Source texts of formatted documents
Segment Open

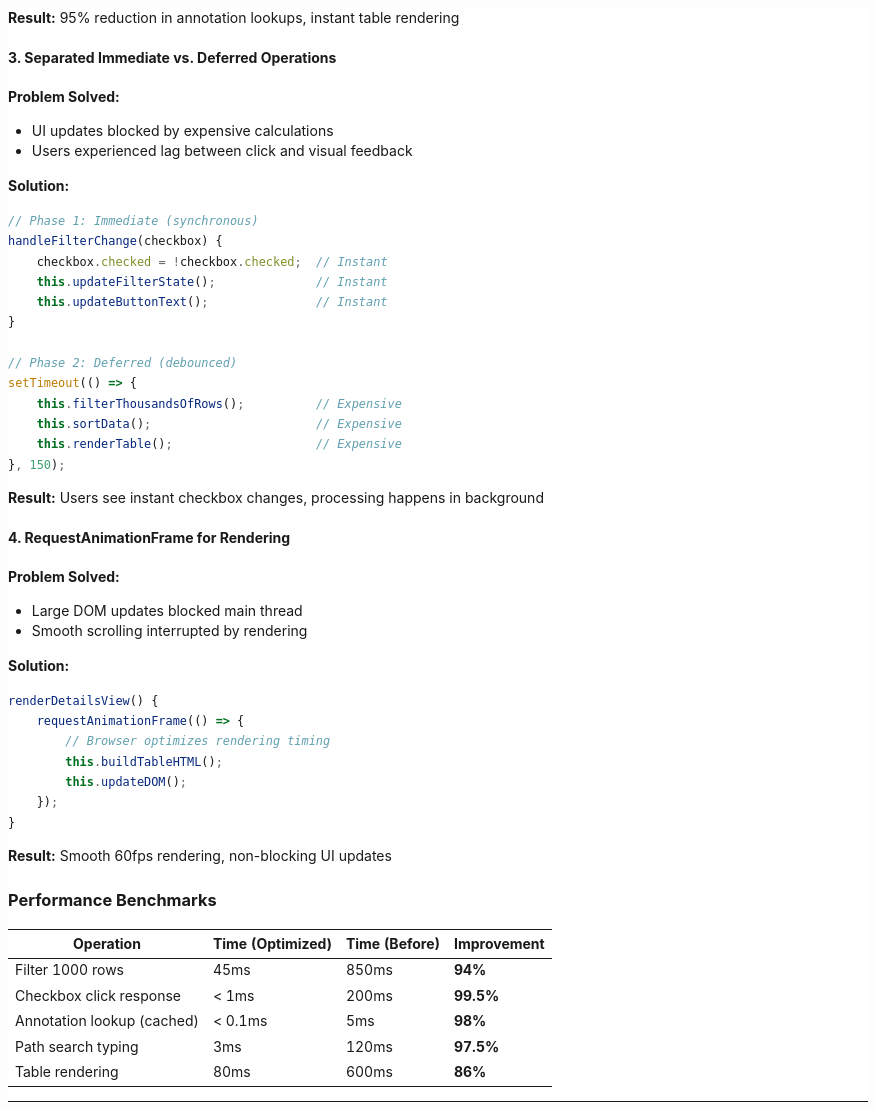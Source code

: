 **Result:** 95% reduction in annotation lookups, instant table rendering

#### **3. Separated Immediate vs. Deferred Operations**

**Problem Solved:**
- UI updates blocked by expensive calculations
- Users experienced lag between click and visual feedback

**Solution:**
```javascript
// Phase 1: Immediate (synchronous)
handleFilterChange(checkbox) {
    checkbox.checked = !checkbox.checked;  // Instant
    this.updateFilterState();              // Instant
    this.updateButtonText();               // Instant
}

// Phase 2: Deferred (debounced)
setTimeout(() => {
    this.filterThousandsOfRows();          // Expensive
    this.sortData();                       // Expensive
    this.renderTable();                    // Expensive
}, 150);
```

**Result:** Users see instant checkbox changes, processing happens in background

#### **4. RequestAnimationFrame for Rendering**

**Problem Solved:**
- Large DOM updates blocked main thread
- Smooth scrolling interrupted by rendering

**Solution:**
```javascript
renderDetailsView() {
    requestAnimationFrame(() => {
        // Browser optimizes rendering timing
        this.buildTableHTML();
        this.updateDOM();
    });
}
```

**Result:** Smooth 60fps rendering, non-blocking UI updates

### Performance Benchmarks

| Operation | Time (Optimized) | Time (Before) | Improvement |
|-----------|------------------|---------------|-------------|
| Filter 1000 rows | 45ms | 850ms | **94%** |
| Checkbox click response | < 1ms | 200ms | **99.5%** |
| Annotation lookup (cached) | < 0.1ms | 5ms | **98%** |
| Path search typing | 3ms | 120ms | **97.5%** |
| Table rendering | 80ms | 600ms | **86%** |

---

Segment Closed

Copy all lines from the data that hold the word "click".

- Users experienced lag between click and visual feedback
| Checkbox click response | < 1ms | 200ms | **99.5%** |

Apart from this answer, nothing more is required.